**WORK ITEM**. Set every record down again, exactly and completely.

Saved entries

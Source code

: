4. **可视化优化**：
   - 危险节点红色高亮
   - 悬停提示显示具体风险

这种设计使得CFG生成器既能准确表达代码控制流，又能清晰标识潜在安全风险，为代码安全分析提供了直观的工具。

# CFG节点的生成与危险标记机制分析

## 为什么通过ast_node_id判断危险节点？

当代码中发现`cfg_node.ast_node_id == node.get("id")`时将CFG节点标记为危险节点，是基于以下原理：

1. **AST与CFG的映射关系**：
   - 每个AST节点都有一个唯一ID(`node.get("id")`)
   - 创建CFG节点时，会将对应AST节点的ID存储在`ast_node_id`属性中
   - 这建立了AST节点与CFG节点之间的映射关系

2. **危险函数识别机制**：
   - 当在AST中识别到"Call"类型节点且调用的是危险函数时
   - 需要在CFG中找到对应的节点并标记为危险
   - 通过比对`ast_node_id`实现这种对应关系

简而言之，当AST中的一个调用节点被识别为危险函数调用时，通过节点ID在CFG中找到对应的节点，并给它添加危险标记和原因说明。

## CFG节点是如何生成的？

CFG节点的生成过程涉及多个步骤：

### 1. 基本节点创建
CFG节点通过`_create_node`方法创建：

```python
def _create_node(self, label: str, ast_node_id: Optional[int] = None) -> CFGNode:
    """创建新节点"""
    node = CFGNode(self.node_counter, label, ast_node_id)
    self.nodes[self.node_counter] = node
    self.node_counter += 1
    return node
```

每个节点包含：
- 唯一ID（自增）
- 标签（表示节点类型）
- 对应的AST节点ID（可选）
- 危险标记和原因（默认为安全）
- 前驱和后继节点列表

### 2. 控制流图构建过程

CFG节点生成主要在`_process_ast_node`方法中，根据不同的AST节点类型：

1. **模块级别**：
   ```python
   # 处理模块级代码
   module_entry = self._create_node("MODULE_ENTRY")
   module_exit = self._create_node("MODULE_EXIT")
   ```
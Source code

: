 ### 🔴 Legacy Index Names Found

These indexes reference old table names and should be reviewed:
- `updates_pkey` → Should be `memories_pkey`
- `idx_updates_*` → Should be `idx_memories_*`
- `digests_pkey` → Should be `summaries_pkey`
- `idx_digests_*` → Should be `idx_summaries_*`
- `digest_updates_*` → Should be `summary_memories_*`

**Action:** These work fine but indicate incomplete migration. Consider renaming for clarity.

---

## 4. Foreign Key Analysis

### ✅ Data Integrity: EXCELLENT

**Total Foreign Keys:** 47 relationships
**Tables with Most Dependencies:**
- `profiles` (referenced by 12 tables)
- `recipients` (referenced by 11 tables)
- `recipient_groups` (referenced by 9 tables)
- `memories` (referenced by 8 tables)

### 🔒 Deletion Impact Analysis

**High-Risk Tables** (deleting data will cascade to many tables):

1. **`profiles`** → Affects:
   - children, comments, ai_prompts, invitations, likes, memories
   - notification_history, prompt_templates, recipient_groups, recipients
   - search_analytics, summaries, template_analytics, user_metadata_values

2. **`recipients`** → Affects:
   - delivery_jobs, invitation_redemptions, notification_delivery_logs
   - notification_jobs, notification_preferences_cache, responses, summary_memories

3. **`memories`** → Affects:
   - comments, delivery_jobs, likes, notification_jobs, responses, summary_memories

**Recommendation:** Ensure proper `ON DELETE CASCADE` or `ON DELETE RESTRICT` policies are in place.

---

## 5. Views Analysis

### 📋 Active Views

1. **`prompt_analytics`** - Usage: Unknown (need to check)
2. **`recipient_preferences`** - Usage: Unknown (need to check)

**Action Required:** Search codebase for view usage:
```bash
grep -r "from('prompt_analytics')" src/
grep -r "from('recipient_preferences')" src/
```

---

**RESULT**.
Source code

:4. **可视化优化**：
   - 危险节点红色高亮
   - 悬停提示显示具体风险

这种设计使得CFG生成器既能准确表达代码控制流，又能清晰标识潜在安全风险，为代码安全分析提供了直观的工具。

# CFG节点的生成与危险标记机制分析

## 为什么通过ast_node_id判断危险节点？

当代码中发现`cfg_node.ast_node_id == node.get("id")`时将CFG节点标记为危险节点，是基于以下原理：

1. **AST与CFG的映射关系**：
   - 每个AST节点都有一个唯一ID(`node.get("id")`)
   - 创建CFG节点时，会将对应AST节点的ID存储在`ast_node_id`属性中
   - 这建立了AST节点与CFG节点之间的映射关系

2. **危险函数识别机制**：
   - 当在AST中识别到"Call"类型节点且调用的是危险函数时
   - 需要在CFG中找到对应的节点并标记为危险
   - 通过比对`ast_node_id`实现这种对应关系

简而言之，当AST中的一个调用节点被识别为危险函数调用时，通过节点ID在CFG中找到对应的节点，并给它添加危险标记和原因说明。

## CFG节点是如何生成的？

CFG节点的生成过程涉及多个步骤：

### 1. 基本节点创建
CFG节点通过`_create_node`方法创建：

```python
def _create_node(self, label: str, ast_node_id: Optional[int] = None) -> CFGNode:
    """创建新节点"""
    node = CFGNode(self.node_counter, label, ast_node_id)
    self.nodes[self.node_counter] = node
    self.node_counter += 1
    return node
```

每个节点包含：
- 唯一ID（自增）
- 标签（表示节点类型）
- 对应的AST节点ID（可选）
- 危险标记和原因（默认为安全）
- 前驱和后继节点列表

### 2. 控制流图构建过程

CFG节点生成主要在`_process_ast_node`方法中，根据不同的AST节点类型：

1. **模块级别**：
   ```python
   # 处理模块级代码
   module_entry = self._create_node("MODULE_ENTRY")
   module_exit = self._create_node("MODULE_EXIT")
   ```
Source code

: ### 🔴 Legacy Index Names Found

These indexes reference old table names and should be reviewed:
- `updates_pkey` → Should be `memories_pkey`
- `idx_updates_*` → Should be `idx_memories_*`
- `digests_pkey` → Should be `summaries_pkey`
- `idx_digests_*` → Should be `idx_summaries_*`
- `digest_updates_*` → Should be `summary_memories_*`

**Action:** These work fine but indicate incomplete migration. Consider renaming for clarity.

---

## 4. Foreign Key Analysis

### ✅ Data Integrity: EXCELLENT

**Total Foreign Keys:** 47 relationships
**Tables with Most Dependencies:**
- `profiles` (referenced by 12 tables)
- `recipients` (referenced by 11 tables)
- `recipient_groups` (referenced by 9 tables)
- `memories` (referenced by 8 tables)

### 🔒 Deletion Impact Analysis

**High-Risk Tables** (deleting data will cascade to many tables):

1. **`profiles`** → Affects:
   - children, comments, ai_prompts, invitations, likes, memories
   - notification_history, prompt_templates, recipient_groups, recipients
   - search_analytics, summaries, template_analytics, user_metadata_values

2. **`recipients`** → Affects:
   - delivery_jobs, invitation_redemptions, notification_delivery_logs
   - notification_jobs, notification_preferences_cache, responses, summary_memories

3. **`memories`** → Affects:
   - comments, delivery_jobs, likes, notification_jobs, responses, summary_memories

**Recommendation:** Ensure proper `ON DELETE CASCADE` or `ON DELETE RESTRICT` policies are in place.

---

## 5. Views Analysis

### 📋 Active Views

1. **`prompt_analytics`** - Usage: Unknown (need to check)
2. **`recipient_preferences`** - Usage: Unknown (need to check)

**Action Required:** Search codebase for view usage:
```bash
grep -r "from('prompt_analytics')" src/
grep -r "from('recipient_preferences')" src/
```

---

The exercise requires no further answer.